Siyah saçlarında dolaşan ellerim okşadığı tutamlara aşıktı. Dalgalarına dalga katarak içime deniz kokusunu çektim. Kalbime ulaşan sevgisiyle huzur doldum. Sanki hiç bir şey olmamıştı. Onca sorun yok olup gitmişti. Gökten zembille inip beni bulan meleğimle çok mutluydum. Kara gözlerinde bütün eksik parçalarımı bulmuştum. Her şeyim olması çok doğaldı. Hiç bırakmak istemediğim sevgilim yanımdaydı. Başka bir şey istemiyordum zaten. Hep böyle kalmak yegâne dileğimdi. Zaman dursun da böyle kalalım istedim. Saçlarından ellerimi çekip yüzüne koydum. Karanlık gecede gözlerine baktım en derinlerini görmeye çalışarak. Heyecan ve sevgiyle parlayan gözleri hayat veriyordu bana. Tam da dedikleri gibi. Hani derler ya kelebek görse ömrü uzar diye aynen öyleydi. Gözlerime bakarken kısık sesle şarkı mırıldanmaya başladı. Sanki biri duyacaktı. Sesi büyüleyiciydi. Tok tınısı buğuluydu.
"Benim küçük sevgilim
Sen bana neler yaptın
Böldün parça parça
Onlar bilmez onlar bilmez
Bakarlar yüzüme
Sanki yoksun gibi
Sanki yalanmışız gibiBenim küçük sevgilim
Sen bana neler yaptın
Kırdın defalarca
Onlar bilmez onlar bilmez
Vururlar yüzüme
Sanki yoksun gibi
Sanki yalanmışız gibiBenim küçük sevgilim
Ben sana neler yaptım
Kızdım sayfalarca
Onlar bilmez onlar bilmez
Yakarlar canımı
Sanki yoksun gibi
Sanki yalanmışız gibiBenim küçük sevgilim
Sanki yalanmış gibi
Benim küçük sevgilim
Sanki masalmış gibi..."Gözlerimden bir an bile ayrılmayan gözleri dolu doluydu. Kötü bir şeyin habercisi gibiydi. Yaşlı gözlerinin anlatmak istediği şeyleri anlayamasam da içime korku salmıştı. Onu kaybetme korkusu ile yanarken benim de gözlerim yaşardı. Akan bir damlayı dudakları ile yakaladı elmacık kemiğimde. Gülümsemeye çalışırken dudaklarımı da öptü.

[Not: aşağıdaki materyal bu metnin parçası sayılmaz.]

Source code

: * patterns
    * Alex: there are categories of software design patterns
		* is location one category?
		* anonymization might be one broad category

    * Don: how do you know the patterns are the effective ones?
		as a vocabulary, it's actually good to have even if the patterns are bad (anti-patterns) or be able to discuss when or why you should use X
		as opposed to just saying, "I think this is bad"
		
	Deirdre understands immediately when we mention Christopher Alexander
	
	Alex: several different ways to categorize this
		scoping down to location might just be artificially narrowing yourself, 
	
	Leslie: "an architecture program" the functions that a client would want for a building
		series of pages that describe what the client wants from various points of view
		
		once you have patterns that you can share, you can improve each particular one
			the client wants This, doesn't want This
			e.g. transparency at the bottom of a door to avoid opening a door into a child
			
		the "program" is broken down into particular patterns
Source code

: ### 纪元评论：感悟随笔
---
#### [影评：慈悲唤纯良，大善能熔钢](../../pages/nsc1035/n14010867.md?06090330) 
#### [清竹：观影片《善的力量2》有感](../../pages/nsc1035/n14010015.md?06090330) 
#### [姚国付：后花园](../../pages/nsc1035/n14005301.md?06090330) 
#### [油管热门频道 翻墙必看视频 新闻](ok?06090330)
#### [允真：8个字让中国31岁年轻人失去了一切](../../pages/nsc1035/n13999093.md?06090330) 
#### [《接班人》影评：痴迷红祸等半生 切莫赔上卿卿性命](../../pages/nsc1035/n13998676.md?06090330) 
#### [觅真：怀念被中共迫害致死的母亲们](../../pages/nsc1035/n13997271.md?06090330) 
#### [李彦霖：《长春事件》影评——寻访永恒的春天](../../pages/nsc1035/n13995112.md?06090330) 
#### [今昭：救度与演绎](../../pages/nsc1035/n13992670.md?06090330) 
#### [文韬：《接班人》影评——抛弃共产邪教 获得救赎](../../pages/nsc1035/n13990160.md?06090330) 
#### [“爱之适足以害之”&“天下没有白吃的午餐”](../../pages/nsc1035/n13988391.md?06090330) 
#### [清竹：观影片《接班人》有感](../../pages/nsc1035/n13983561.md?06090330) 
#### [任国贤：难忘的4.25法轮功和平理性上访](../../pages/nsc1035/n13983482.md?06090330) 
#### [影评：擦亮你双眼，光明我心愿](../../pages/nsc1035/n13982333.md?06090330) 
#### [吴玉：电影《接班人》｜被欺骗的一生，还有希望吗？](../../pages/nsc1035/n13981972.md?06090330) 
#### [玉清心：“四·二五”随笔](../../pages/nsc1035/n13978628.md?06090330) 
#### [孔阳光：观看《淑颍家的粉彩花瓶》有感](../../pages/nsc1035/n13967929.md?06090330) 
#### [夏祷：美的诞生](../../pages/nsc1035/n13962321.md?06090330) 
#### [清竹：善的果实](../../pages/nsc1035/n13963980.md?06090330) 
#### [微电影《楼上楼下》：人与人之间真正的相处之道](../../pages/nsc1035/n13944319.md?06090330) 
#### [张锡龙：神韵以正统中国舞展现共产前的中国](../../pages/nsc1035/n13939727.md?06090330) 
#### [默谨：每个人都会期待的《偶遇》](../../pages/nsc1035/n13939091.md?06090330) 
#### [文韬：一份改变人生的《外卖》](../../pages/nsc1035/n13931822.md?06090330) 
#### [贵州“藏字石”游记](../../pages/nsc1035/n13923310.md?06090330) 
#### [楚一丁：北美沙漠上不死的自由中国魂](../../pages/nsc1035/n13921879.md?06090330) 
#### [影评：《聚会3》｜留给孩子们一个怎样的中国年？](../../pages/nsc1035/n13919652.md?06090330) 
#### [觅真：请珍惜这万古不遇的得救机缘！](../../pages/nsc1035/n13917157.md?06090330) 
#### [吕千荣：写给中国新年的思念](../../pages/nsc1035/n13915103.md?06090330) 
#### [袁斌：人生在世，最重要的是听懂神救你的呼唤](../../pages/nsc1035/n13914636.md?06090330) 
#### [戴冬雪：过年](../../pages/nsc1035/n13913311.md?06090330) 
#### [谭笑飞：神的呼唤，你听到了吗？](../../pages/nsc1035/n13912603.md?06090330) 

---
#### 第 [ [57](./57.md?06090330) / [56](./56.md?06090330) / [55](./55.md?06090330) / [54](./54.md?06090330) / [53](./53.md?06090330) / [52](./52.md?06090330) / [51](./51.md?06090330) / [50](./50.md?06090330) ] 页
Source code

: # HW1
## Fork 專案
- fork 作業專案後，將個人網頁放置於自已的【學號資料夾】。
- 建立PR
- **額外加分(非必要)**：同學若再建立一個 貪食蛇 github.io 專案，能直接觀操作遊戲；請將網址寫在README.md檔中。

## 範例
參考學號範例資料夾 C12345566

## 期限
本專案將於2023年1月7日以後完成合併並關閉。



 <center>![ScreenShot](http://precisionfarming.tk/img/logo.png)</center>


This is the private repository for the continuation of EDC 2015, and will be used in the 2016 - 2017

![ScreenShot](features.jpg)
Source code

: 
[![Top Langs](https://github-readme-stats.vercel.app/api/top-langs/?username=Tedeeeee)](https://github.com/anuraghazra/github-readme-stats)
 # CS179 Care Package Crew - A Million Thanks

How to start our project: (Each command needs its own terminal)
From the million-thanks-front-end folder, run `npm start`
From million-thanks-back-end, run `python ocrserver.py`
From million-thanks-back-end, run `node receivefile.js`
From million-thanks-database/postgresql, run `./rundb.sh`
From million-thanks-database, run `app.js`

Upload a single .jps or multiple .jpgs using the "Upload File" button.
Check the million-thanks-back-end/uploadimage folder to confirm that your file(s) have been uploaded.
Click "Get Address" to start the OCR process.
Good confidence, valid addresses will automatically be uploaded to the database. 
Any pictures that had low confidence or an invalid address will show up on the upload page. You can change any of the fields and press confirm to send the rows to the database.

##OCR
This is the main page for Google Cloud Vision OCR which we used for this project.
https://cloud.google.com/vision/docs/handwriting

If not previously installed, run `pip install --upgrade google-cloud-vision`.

Öpücüğü her şeyi unutturan bir tad bırakırken kollarım boynunda yerini almıştı. Sarılarak öpüşmemiz biraz daha derinleşirken kollarımdan sarsılmamla gözlerim açıldı. Karşımda benim gözlerimden daha koyu bir çift kahverengi göz görünce biraz daha hızlandı yaşlarım. Bana doğru eğilmiş bir halde kollarımdan tutmuştu. Biraz doğrulup gerilemesini sağladım. Kollarımı da bırakmıştı. Ağlamaya devam ederken en kötü bakışlarım Ulaş'ın üstündeydi. Nefret dolu gözlerimden akan yaşlar ise Anıl içindi. Acaba neredeydi? Nasıldı? Canı yanmış mıydı?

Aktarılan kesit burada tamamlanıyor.